(Stored entries)
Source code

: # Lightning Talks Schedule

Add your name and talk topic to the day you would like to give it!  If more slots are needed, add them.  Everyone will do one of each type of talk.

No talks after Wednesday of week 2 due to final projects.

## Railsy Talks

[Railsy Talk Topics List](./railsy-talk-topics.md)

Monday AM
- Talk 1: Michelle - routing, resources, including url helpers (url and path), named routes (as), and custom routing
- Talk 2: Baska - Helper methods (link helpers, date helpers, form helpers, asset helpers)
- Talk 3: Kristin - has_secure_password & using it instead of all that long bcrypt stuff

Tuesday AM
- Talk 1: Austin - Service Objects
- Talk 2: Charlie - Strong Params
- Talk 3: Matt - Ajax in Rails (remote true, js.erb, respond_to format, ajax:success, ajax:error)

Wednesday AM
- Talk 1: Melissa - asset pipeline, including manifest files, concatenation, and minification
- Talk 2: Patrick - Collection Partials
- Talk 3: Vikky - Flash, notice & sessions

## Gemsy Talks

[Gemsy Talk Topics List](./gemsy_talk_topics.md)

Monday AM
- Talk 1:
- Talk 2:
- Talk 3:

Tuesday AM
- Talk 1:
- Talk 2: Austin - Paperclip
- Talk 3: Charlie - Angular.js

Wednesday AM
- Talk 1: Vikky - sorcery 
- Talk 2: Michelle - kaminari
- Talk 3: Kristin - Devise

Task prompt:
In the entries above, find lines with "Vikky" and copy each.

Written response:
- Talk 3: Vikky - Flash, notice & sessions
- Talk 1: Vikky - sorcery 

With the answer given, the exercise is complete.